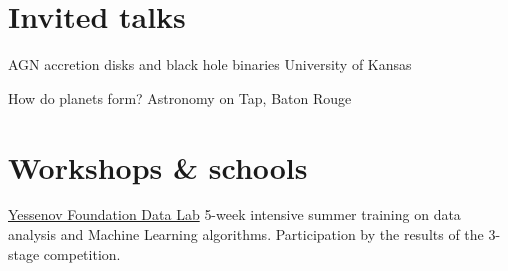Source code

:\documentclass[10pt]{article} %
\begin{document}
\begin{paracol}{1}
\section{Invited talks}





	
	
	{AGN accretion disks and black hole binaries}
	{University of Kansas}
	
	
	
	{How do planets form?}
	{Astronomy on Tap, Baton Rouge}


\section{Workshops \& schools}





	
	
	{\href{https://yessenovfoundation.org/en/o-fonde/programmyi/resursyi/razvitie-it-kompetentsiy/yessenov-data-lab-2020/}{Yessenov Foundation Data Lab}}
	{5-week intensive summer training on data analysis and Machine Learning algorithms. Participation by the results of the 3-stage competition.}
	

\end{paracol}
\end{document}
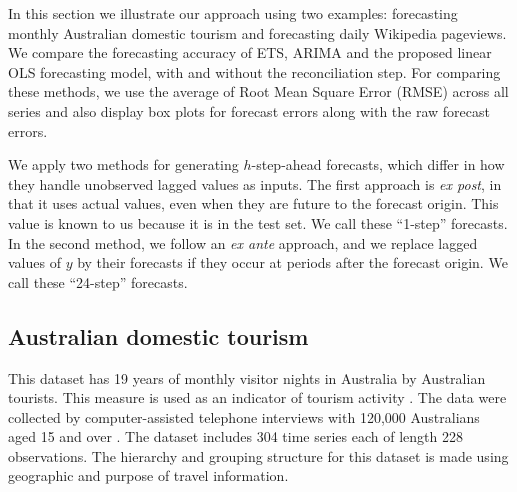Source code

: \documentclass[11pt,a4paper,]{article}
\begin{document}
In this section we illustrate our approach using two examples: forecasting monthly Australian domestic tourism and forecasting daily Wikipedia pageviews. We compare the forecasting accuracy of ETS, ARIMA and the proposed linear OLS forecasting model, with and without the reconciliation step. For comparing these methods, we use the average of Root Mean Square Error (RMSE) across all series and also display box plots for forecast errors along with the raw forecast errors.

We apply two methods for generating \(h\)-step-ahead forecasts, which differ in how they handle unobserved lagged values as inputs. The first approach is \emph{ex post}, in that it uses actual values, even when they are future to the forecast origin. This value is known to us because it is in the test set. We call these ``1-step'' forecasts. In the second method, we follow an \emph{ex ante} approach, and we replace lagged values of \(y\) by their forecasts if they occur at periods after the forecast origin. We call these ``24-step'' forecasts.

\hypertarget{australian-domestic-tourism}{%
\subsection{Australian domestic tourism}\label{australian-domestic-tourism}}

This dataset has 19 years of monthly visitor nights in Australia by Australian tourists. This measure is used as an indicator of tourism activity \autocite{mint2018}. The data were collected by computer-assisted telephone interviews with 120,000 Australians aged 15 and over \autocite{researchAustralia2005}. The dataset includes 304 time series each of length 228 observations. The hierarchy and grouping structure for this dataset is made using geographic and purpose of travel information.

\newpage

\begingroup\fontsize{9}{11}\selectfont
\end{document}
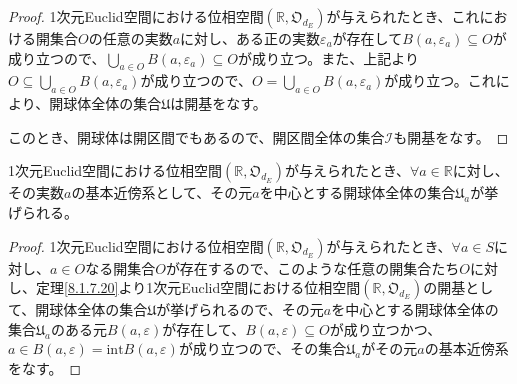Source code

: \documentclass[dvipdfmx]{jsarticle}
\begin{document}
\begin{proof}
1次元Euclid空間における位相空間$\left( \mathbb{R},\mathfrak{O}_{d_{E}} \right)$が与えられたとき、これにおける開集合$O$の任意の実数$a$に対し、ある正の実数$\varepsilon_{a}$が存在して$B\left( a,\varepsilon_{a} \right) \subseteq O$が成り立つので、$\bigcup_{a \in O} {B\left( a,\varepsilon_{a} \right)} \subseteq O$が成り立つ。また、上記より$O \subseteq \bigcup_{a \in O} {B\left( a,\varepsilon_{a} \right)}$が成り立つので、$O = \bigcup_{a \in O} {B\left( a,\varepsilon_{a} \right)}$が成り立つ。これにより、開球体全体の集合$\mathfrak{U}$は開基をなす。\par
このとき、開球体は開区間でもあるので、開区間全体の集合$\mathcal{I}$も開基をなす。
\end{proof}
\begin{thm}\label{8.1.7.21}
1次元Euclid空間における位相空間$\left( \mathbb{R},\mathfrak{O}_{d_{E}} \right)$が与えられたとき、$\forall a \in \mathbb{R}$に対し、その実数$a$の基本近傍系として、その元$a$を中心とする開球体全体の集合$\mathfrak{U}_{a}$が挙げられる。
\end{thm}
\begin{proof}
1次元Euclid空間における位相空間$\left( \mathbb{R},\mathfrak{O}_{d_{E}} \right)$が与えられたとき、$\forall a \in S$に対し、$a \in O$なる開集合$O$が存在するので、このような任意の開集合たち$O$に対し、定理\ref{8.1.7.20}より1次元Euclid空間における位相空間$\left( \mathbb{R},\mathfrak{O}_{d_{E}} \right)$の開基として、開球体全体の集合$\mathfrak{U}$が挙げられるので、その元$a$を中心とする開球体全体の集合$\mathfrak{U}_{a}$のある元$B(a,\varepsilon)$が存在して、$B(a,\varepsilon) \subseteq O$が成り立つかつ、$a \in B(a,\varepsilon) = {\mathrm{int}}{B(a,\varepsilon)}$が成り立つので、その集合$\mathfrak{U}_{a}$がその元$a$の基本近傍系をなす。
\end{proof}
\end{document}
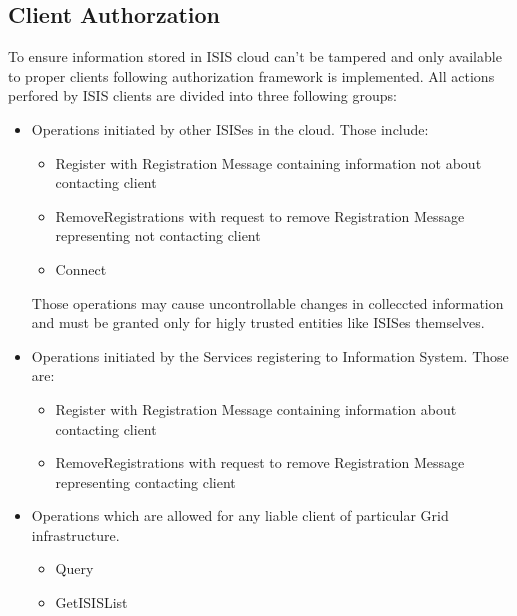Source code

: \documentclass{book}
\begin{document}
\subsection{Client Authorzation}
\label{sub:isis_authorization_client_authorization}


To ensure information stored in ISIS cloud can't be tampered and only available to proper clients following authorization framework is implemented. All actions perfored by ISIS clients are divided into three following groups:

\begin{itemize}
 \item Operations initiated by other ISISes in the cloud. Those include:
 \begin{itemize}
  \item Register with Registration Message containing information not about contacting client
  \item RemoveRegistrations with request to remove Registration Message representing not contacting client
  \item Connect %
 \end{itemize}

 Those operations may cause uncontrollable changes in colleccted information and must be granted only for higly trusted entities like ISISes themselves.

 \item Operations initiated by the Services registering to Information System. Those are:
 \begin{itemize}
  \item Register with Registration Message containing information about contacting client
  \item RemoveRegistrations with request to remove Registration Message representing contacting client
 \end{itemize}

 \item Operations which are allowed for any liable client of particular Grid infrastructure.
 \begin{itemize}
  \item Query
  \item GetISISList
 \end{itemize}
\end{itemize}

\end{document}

######

**Problem details**
Leaving out the pictures, repeat the data above exactly.

**Your response**
Source code

:\documentclass[10pt]{article} %
\begin{document}
\begin{paracol}{1}
\section{Invited talks}





	
	
	{AGN accretion disks and black hole binaries}
	{University of Kansas}
	
	
	
	{How do planets form?}
	{Astronomy on Tap, Baton Rouge}


\section{Workshops \& schools}





	
	
	{\href{https://yessenovfoundation.org/en/o-fonde/programmyi/resursyi/razvitie-it-kompetentsiy/yessenov-data-lab-2020/}{Yessenov Foundation Data Lab}}
	{5-week intensive summer training on data analysis and Machine Learning algorithms. Participation by the results of the 3-stage competition.}
	

\end{paracol}
\end{document}
Source code

: \documentclass[11pt,a4paper,]{article}
\begin{document}
In this section we illustrate our approach using two examples: forecasting monthly Australian domestic tourism and forecasting daily Wikipedia pageviews. We compare the forecasting accuracy of ETS, ARIMA and the proposed linear OLS forecasting model, with and without the reconciliation step. For comparing these methods, we use the average of Root Mean Square Error (RMSE) across all series and also display box plots for forecast errors along with the raw forecast errors.

We apply two methods for generating \(h\)-step-ahead forecasts, which differ in how they handle unobserved lagged values as inputs. The first approach is \emph{ex post}, in that it uses actual values, even when they are future to the forecast origin. This value is known to us because it is in the test set. We call these ``1-step'' forecasts. In the second method, we follow an \emph{ex ante} approach, and we replace lagged values of \(y\) by their forecasts if they occur at periods after the forecast origin. We call these ``24-step'' forecasts.

\hypertarget{australian-domestic-tourism}{%
\subsection{Australian domestic tourism}\label{australian-domestic-tourism}}

This dataset has 19 years of monthly visitor nights in Australia by Australian tourists. This measure is used as an indicator of tourism activity \autocite{mint2018}. The data were collected by computer-assisted telephone interviews with 120,000 Australians aged 15 and over \autocite{researchAustralia2005}. The dataset includes 304 time series each of length 228 observations. The hierarchy and grouping structure for this dataset is made using geographic and purpose of travel information.

\newpage

\begingroup\fontsize{9}{11}\selectfont
\end{document}
Source code

: \documentclass[dvipdfmx]{jsarticle}
\begin{document}
\begin{proof}
1次元Euclid空間における位相空間$\left( \mathbb{R},\mathfrak{O}_{d_{E}} \right)$が与えられたとき、これにおける開集合$O$の任意の実数$a$に対し、ある正の実数$\varepsilon_{a}$が存在して$B\left( a,\varepsilon_{a} \right) \subseteq O$が成り立つので、$\bigcup_{a \in O} {B\left( a,\varepsilon_{a} \right)} \subseteq O$が成り立つ。また、上記より$O \subseteq \bigcup_{a \in O} {B\left( a,\varepsilon_{a} \right)}$が成り立つので、$O = \bigcup_{a \in O} {B\left( a,\varepsilon_{a} \right)}$が成り立つ。これにより、開球体全体の集合$\mathfrak{U}$は開基をなす。\par
このとき、開球体は開区間でもあるので、開区間全体の集合$\mathcal{I}$も開基をなす。
\end{proof}
\begin{thm}\label{8.1.7.21}
1次元Euclid空間における位相空間$\left( \mathbb{R},\mathfrak{O}_{d_{E}} \right)$が与えられたとき、$\forall a \in \mathbb{R}$に対し、その実数$a$の基本近傍系として、その元$a$を中心とする開球体全体の集合$\mathfrak{U}_{a}$が挙げられる。
\end{thm}
\begin{proof}
1次元Euclid空間における位相空間$\left( \mathbb{R},\mathfrak{O}_{d_{E}} \right)$が与えられたとき、$\forall a \in S$に対し、$a \in O$なる開集合$O$が存在するので、このような任意の開集合たち$O$に対し、定理\ref{8.1.7.20}より1次元Euclid空間における位相空間$\left( \mathbb{R},\mathfrak{O}_{d_{E}} \right)$の開基として、開球体全体の集合$\mathfrak{U}$が挙げられるので、その元$a$を中心とする開球体全体の集合$\mathfrak{U}_{a}$のある元$B(a,\varepsilon)$が存在して、$B(a,\varepsilon) \subseteq O$が成り立つかつ、$a \in B(a,\varepsilon) = {\mathrm{int}}{B(a,\varepsilon)}$が成り立つので、その集合$\mathfrak{U}_{a}$がその元$a$の基本近傍系をなす。
\end{proof}
\end{document}
Source code

: \documentclass{book}
\begin{document}
\subsection{Client Authorzation}
\label{sub:isis_authorization_client_authorization}


To ensure information stored in ISIS cloud can't be tampered and only available to proper clients following authorization framework is implemented. All actions perfored by ISIS clients are divided into three following groups:

\begin{itemize}
 \item Operations initiated by other ISISes in the cloud. Those include:
 \begin{itemize}
  \item Register with Registration Message containing information not about contacting client
  \item RemoveRegistrations with request to remove Registration Message representing not contacting client
  \item Connect %
 \end{itemize}

 Those operations may cause uncontrollable changes in colleccted information and must be granted only for higly trusted entities like ISISes themselves.

 \item Operations initiated by the Services registering to Information System. Those are:
 \begin{itemize}
  \item Register with Registration Message containing information about contacting client
  \item RemoveRegistrations with request to remove Registration Message representing contacting client
 \end{itemize}

 \item Operations which are allowed for any liable client of particular Grid infrastructure.
 \begin{itemize}
  \item Query
  \item GetISISList
 \end{itemize}
\end{itemize}

\end{document}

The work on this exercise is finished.